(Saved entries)
##########
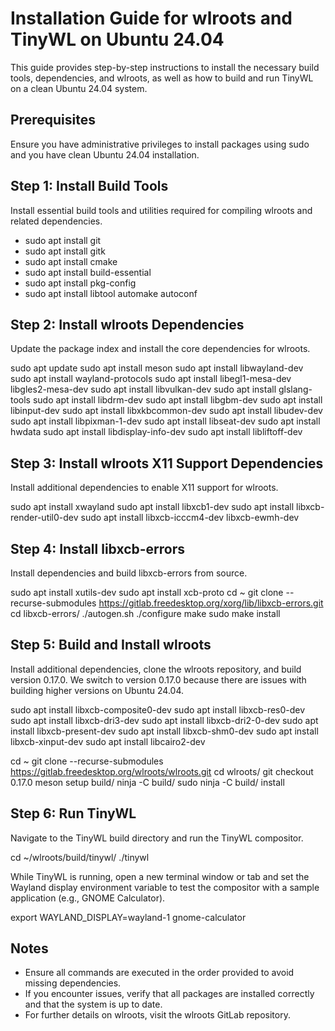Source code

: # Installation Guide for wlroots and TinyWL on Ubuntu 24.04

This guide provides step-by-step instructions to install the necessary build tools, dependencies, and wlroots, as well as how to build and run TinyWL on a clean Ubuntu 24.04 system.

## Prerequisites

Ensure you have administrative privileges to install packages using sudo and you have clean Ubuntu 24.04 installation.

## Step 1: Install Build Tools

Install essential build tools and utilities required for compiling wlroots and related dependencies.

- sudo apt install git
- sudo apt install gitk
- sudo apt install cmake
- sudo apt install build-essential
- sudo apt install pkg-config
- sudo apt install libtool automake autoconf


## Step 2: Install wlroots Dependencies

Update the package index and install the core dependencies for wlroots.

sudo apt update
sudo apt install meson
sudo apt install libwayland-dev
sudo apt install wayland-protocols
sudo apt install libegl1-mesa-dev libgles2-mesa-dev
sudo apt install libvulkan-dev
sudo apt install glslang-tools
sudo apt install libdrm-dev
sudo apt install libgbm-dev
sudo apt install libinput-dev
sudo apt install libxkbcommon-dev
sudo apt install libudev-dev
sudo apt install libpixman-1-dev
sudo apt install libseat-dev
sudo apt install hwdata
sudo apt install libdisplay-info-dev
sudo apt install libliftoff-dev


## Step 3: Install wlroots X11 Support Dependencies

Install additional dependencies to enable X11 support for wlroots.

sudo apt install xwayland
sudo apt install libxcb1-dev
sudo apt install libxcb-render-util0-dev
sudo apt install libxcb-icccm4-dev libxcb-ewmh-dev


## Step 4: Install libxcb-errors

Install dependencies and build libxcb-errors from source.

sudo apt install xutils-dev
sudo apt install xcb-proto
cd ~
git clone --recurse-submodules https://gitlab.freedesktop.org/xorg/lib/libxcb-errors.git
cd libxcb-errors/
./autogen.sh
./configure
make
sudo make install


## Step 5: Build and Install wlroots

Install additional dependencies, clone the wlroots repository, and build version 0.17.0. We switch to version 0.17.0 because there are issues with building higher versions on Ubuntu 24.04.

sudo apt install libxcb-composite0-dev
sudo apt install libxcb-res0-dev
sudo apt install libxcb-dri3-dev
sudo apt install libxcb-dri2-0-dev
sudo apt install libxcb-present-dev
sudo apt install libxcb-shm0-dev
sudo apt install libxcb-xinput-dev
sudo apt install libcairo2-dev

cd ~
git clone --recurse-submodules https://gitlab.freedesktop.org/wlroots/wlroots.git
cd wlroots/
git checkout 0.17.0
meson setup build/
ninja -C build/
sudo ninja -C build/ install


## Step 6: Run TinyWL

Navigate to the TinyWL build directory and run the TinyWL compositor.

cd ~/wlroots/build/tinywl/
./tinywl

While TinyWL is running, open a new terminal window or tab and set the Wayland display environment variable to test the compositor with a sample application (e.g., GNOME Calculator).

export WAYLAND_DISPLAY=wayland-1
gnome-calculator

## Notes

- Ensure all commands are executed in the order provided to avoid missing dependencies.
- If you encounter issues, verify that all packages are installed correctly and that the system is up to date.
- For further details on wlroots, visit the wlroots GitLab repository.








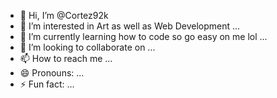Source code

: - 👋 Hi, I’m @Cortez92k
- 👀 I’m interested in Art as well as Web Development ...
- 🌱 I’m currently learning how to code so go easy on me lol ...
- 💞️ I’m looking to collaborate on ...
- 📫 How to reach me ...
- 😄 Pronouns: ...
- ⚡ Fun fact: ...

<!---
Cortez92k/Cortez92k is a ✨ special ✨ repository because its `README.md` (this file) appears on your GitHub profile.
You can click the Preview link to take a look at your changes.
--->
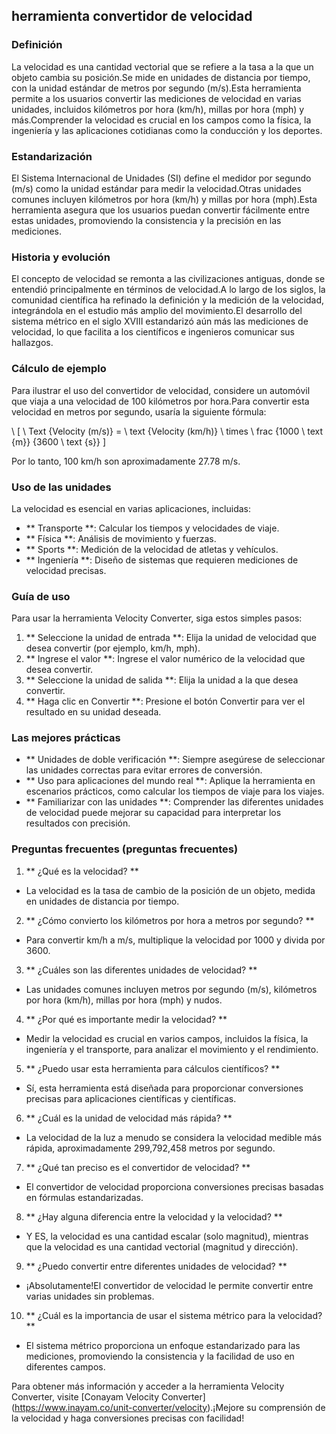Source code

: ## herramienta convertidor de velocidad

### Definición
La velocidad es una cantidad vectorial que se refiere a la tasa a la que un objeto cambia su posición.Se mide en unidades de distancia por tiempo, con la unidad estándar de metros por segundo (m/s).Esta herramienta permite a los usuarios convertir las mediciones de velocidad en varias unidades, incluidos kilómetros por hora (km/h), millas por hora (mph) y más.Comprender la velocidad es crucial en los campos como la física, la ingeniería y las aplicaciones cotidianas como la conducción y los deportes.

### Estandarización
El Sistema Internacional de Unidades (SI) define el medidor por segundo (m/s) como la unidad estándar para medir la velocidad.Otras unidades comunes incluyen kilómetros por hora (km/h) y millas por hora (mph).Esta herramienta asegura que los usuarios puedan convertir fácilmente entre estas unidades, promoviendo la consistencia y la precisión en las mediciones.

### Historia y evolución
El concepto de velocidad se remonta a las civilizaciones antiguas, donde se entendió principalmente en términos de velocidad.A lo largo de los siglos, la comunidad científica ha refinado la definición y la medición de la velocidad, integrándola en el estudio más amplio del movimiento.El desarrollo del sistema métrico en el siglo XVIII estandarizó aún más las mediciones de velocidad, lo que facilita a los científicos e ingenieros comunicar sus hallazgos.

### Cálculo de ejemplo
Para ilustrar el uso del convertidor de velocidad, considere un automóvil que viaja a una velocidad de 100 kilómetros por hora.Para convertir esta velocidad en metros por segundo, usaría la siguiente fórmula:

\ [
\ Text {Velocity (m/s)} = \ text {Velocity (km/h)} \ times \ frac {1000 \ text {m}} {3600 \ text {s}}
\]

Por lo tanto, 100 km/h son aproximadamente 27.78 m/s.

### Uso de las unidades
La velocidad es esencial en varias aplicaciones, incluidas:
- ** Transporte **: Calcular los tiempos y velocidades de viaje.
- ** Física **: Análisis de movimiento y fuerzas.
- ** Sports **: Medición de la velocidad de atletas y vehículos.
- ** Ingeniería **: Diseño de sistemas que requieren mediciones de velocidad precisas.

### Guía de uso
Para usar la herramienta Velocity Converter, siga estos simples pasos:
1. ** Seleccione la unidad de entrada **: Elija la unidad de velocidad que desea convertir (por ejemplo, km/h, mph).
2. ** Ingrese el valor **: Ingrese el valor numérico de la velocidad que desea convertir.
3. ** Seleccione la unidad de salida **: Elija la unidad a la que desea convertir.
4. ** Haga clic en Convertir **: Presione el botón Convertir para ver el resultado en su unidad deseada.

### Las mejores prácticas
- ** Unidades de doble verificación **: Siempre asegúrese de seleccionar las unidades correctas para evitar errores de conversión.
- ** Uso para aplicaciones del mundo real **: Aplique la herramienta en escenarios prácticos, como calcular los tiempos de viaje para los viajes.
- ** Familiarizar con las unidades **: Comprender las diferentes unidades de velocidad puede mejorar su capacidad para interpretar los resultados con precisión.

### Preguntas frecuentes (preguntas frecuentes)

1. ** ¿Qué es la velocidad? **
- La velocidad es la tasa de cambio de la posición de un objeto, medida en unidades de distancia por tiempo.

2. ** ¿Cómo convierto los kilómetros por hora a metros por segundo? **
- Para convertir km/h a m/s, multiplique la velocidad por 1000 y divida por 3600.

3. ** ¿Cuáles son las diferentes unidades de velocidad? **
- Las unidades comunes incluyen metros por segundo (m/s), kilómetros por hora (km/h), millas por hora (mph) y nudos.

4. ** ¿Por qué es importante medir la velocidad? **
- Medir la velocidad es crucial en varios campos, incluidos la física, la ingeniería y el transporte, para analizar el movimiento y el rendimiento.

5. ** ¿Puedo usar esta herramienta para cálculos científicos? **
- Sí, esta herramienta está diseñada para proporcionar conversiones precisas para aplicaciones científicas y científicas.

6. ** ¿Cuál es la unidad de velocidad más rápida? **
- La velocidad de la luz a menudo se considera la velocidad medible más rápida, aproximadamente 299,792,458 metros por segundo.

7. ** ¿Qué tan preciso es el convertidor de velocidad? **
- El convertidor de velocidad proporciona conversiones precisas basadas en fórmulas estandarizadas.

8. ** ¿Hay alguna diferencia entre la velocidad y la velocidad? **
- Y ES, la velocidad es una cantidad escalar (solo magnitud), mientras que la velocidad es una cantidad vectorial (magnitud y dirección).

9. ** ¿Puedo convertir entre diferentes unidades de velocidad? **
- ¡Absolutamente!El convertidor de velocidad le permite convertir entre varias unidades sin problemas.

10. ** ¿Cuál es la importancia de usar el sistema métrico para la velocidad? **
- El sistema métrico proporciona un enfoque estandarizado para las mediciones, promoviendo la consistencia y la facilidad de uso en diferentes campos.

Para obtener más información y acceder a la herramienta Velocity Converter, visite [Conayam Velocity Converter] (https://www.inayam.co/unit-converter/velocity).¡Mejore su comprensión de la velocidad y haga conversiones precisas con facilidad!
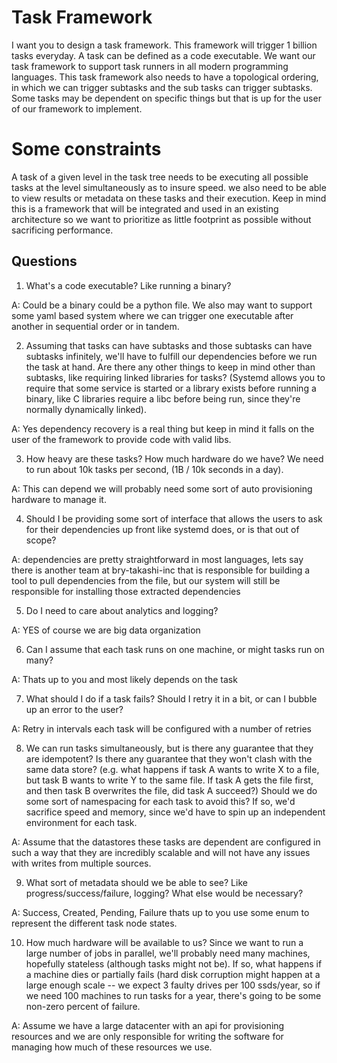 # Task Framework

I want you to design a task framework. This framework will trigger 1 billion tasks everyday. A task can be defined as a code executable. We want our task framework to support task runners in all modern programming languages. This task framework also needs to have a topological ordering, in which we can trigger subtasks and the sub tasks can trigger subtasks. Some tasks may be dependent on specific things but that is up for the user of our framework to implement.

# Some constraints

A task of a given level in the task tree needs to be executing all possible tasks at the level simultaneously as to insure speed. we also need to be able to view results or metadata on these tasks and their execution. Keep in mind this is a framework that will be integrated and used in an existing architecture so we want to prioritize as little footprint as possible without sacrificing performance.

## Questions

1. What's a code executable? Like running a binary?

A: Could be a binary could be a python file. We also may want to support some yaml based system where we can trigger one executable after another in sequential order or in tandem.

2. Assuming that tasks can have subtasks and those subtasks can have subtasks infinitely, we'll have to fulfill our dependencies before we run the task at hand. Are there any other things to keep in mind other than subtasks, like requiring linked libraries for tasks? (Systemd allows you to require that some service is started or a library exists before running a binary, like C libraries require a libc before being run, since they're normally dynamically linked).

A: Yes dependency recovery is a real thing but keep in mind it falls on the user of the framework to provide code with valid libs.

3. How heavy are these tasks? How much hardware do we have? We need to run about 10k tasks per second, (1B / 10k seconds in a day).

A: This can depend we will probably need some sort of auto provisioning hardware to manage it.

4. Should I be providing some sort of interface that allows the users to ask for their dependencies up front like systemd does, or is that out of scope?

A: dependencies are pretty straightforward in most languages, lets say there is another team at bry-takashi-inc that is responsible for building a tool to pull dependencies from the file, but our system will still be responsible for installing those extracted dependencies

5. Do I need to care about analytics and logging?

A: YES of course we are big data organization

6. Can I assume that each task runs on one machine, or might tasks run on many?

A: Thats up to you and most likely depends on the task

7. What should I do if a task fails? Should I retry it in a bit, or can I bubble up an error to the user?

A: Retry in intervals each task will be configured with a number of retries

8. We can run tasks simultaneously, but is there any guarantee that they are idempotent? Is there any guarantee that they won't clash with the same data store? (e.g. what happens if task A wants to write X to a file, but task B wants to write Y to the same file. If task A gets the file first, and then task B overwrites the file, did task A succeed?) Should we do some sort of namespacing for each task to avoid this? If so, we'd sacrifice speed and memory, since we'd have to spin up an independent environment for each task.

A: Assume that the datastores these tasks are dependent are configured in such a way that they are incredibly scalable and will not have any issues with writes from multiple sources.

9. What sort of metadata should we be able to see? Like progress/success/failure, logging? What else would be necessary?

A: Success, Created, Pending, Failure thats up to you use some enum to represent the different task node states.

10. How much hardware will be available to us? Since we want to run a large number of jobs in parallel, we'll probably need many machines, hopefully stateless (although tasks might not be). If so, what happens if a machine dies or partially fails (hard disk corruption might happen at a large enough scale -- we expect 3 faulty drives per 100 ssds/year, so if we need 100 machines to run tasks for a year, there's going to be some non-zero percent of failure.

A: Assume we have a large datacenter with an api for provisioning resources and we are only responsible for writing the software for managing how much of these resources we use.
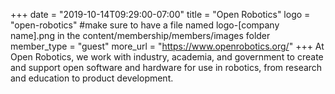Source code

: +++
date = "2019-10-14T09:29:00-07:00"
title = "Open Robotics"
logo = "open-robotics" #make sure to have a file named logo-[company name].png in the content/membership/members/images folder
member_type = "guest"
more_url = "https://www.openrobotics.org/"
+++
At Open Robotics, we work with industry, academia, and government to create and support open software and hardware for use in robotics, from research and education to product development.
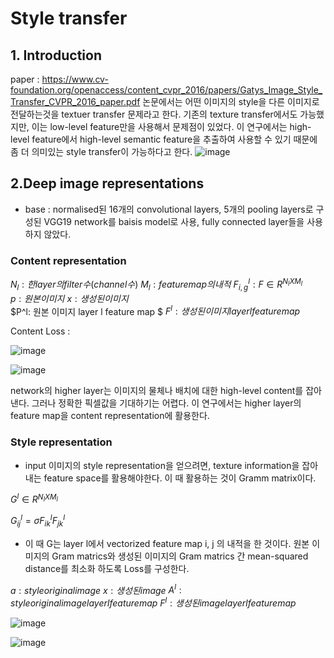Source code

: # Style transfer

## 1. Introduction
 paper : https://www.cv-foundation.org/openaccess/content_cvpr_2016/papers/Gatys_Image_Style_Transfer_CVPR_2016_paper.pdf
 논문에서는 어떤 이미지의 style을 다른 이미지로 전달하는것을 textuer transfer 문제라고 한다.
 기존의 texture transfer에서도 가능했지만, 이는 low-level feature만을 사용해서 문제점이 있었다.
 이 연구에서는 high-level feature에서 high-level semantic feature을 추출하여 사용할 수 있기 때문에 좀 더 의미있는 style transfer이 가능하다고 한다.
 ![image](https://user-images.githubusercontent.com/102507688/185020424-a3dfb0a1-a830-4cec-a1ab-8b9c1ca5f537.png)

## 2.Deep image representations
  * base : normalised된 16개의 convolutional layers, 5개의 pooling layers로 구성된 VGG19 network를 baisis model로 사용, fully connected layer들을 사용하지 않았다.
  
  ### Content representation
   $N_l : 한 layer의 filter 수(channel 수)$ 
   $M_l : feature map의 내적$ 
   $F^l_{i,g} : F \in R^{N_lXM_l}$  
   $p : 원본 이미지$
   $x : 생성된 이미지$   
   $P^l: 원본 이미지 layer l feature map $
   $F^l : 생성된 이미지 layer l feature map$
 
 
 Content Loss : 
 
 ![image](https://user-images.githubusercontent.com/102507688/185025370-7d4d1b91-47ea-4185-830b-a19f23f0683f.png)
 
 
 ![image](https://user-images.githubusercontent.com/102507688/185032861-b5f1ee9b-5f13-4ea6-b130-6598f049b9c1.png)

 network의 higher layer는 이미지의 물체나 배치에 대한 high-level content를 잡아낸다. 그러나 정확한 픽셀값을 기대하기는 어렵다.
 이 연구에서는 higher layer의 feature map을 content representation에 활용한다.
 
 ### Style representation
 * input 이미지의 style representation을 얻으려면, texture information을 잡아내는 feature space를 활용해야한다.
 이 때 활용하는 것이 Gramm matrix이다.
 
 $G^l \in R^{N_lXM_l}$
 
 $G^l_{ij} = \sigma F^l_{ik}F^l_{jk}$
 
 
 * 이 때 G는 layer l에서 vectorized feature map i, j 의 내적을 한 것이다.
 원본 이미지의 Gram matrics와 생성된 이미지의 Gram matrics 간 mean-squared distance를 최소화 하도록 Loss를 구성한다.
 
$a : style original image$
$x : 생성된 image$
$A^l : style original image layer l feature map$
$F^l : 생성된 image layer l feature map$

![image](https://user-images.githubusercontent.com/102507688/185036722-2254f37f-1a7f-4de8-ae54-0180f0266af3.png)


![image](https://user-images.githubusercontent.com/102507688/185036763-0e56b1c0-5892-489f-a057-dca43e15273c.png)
##########
From the records above, repeat exactly the lines from the one with "4. ** ¿Por qué" through the one with "6. ** ¿Cuál", both included.

4. ** ¿Por qué es importante medir la velocidad? **
- Medir la velocidad es crucial en varios campos, incluidos la física, la ingeniería y el transporte, para analizar el movimiento y el rendimiento.

5. ** ¿Puedo usar esta herramienta para cálculos científicos? **
- Sí, esta herramienta está diseñada para proporcionar conversiones precisas para aplicaciones científicas y científicas.

6. ** ¿Cuál es la unidad de velocidad más rápida? **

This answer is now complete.